Remote Sensing for Earth Observation
Remote sensing based on multimodal images has a great value today, since we have more and more cameras on the boards of airplanes (including UAVs) and satellites. Application areas include surveillance, observation of protected natural reserves, traffic monitoring and automatic mapping and change detection.
In complex Geographic Information Systems (GIS) space borne, airborne and terrestrial RS data is jointly utilized. The processed sources are mostly multimodal optical imagery (in visible or infrared spectrum), Synthetic Aperture Radar (SAR), Digital Evaluation Model (DEM) synthesis, or LIght Detection And Ranging (LIDAR) scanning. Real-world challenges need an efficient collaboration of many approaches coming from diverse domains. To enable such integration, appropriate data description and handling models are required.

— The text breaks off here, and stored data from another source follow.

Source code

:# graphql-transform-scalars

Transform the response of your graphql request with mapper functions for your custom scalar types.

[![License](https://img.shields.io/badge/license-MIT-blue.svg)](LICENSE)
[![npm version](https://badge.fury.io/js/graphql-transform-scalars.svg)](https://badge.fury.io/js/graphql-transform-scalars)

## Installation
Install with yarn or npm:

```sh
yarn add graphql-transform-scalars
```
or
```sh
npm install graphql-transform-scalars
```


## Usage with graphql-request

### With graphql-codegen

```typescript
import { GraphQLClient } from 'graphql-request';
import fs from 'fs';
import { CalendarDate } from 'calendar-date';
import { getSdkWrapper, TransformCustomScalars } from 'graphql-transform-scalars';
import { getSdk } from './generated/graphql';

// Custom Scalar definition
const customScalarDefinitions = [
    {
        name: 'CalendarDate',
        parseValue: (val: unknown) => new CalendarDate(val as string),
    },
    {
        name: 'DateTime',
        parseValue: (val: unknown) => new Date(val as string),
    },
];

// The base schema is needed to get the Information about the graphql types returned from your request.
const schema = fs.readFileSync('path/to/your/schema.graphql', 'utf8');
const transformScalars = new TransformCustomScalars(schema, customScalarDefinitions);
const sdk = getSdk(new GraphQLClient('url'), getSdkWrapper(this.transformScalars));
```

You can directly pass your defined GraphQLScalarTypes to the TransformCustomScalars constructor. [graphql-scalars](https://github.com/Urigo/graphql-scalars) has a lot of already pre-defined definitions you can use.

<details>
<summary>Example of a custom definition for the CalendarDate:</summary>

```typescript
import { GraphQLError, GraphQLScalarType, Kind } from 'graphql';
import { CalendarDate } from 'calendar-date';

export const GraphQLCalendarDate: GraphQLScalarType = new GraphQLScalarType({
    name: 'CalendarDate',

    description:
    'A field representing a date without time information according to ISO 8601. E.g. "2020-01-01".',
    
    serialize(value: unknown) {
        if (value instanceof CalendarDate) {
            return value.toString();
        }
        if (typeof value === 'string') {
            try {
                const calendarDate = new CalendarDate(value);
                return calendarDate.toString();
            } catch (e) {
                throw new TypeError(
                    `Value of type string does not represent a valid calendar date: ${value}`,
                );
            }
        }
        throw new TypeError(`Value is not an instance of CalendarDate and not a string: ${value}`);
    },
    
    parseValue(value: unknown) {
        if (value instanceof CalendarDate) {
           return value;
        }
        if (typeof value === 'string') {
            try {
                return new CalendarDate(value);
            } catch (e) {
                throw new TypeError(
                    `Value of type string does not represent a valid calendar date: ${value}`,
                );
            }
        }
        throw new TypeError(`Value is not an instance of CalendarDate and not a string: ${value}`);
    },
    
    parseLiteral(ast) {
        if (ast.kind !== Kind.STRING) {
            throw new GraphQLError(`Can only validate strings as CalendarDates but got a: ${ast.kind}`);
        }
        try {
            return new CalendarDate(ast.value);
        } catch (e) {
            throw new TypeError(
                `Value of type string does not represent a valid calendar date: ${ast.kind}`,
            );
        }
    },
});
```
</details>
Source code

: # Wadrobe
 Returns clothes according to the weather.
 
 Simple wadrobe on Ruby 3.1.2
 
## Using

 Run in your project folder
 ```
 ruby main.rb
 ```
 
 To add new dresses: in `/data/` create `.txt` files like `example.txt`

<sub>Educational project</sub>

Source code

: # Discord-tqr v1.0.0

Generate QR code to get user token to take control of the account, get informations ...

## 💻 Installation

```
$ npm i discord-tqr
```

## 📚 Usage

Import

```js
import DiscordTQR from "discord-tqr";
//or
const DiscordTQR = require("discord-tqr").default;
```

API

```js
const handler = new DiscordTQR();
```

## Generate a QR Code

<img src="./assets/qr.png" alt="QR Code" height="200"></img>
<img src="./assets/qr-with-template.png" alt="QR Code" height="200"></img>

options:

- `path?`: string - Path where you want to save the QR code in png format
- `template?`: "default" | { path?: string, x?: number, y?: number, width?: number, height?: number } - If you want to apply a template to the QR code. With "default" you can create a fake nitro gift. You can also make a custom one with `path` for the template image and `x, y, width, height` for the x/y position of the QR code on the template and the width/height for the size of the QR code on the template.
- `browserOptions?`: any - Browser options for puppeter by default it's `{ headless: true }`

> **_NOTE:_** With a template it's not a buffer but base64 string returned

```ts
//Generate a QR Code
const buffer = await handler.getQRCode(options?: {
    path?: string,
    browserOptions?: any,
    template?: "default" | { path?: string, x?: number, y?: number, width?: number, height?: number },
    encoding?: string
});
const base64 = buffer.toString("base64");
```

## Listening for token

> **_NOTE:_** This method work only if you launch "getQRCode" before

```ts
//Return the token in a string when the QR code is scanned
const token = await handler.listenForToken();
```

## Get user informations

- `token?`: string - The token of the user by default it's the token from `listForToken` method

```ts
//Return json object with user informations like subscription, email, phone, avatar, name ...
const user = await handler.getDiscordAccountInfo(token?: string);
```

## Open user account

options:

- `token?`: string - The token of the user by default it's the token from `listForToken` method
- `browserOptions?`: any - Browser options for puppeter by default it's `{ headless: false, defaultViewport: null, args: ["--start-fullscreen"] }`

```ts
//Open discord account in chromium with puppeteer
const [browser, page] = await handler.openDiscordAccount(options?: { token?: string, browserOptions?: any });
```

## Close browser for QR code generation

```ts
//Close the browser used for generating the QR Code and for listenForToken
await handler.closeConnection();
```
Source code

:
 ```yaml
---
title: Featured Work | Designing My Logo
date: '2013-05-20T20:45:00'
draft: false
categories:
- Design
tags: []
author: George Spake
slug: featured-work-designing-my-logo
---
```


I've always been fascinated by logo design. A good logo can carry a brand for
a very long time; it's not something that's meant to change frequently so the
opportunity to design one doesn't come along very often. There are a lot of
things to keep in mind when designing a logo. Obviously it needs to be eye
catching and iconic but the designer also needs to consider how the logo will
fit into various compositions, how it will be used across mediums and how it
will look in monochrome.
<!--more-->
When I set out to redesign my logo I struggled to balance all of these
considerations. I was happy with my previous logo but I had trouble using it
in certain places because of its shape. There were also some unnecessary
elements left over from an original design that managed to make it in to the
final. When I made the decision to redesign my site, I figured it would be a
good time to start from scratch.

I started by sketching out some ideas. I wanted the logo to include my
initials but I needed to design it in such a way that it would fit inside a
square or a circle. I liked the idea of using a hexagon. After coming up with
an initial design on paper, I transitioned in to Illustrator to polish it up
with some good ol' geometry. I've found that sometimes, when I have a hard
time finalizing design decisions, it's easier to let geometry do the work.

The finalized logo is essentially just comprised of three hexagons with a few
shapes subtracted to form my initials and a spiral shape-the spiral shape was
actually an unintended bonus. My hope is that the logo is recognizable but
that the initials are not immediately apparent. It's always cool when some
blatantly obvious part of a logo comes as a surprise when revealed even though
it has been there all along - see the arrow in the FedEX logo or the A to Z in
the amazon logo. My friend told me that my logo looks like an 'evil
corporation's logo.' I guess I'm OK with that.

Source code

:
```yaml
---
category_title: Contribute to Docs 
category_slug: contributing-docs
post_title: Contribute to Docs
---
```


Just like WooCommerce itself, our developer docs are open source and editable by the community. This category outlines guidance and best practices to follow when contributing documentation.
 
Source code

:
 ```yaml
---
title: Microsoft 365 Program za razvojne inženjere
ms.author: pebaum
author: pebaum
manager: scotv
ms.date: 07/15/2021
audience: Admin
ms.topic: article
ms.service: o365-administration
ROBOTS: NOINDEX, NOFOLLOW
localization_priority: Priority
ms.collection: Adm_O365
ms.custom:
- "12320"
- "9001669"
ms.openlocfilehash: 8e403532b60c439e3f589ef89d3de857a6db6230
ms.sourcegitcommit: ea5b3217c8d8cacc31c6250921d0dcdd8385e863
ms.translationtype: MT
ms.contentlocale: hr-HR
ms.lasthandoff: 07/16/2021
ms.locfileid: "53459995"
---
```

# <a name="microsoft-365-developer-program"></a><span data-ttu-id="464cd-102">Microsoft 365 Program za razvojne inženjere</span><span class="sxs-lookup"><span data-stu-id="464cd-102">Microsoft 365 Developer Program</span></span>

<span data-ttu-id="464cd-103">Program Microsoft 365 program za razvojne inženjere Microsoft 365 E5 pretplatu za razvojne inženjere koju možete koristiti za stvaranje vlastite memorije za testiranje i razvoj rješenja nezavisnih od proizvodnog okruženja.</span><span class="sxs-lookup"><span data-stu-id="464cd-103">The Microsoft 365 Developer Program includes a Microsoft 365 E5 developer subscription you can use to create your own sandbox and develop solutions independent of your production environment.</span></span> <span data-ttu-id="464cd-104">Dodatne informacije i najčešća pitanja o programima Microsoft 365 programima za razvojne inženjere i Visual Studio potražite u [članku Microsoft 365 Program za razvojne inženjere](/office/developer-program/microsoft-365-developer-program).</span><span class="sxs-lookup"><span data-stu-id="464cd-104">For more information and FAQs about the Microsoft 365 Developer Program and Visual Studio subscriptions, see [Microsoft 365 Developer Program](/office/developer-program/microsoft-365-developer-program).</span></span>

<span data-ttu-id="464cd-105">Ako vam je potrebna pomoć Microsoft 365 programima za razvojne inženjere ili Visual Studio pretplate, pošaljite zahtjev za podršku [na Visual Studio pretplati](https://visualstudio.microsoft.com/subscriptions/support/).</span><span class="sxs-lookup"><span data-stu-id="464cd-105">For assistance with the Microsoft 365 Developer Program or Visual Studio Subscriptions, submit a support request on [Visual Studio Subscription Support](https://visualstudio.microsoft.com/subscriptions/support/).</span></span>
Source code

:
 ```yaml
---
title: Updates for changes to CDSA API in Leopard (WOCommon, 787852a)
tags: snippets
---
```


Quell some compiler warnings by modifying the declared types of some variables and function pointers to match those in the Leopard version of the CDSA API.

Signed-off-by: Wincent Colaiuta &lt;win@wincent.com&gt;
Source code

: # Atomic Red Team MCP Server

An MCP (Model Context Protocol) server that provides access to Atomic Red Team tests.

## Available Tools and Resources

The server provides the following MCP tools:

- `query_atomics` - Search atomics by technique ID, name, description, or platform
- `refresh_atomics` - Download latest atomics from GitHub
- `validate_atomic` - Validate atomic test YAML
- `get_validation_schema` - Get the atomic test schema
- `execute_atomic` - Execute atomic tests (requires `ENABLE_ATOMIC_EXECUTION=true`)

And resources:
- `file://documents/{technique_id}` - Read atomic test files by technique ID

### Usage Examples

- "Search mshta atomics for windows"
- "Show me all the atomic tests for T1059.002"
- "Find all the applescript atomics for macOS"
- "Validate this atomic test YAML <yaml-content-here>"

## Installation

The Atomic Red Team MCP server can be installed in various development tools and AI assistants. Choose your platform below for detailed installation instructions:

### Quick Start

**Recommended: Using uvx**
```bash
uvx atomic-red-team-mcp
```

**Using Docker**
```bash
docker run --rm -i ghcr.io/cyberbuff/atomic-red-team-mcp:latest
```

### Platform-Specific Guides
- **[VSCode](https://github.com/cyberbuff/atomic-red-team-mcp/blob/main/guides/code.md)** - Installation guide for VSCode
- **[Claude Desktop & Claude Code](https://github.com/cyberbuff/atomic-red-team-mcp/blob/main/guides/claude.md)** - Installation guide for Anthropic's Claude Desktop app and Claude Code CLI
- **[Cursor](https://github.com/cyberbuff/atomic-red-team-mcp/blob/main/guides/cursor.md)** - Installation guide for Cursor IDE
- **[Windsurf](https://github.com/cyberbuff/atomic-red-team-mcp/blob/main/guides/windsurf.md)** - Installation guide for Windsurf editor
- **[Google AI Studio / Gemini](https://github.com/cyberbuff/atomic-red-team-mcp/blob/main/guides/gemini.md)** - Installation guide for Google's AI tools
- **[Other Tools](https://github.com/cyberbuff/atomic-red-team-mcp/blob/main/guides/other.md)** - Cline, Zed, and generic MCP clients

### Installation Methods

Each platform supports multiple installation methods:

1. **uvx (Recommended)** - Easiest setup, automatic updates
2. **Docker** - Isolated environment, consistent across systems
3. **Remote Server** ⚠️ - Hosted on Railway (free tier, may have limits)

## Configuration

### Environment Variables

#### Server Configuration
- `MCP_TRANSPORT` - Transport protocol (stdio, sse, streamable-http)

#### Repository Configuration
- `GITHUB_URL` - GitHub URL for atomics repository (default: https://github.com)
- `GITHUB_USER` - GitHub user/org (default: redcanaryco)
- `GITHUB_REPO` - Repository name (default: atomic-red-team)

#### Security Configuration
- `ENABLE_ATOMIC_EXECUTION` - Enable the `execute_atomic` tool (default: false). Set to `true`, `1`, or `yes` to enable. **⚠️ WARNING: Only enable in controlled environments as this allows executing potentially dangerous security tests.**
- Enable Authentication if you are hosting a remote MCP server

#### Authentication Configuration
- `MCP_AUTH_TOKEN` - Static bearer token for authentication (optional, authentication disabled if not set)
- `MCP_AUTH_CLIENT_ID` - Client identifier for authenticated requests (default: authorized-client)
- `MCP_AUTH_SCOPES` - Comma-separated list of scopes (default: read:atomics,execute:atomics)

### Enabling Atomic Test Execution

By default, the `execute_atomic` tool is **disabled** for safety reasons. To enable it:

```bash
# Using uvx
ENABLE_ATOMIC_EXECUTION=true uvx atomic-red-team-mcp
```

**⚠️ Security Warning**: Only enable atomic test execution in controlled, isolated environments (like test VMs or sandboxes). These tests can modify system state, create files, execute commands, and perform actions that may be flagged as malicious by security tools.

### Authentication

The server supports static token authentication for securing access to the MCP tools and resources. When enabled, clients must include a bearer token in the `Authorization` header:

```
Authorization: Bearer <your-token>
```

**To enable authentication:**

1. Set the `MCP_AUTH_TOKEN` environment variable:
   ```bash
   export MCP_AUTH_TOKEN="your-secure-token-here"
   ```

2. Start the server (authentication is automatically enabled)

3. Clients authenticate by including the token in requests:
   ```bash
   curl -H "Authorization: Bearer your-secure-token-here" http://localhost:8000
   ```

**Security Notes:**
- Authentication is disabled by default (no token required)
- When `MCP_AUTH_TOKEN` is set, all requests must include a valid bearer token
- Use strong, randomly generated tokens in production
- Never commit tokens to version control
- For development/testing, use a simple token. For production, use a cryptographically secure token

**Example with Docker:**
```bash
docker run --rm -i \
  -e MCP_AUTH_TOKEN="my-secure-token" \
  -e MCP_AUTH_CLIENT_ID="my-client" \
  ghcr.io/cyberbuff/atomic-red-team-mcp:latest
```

The different image sources can be joined in Markov Random Field approach, where this MRF model is segmented on the multiple sources by stochastic optimization, resulting in a fused model of MRF.
The proposed task of the applicant includes:
· Basic image processing and pattern recognition methodology
· Structuring Multilayer Markov Random Field models
· Machine Learning approaches, deep Neural Network solutions
· Semantic interpretation of image contents and change detection through image samples of different time instants
· The applicant should have good knowledge in image processing a machine learning;
· Good math, programming in MATLAB and C/C++.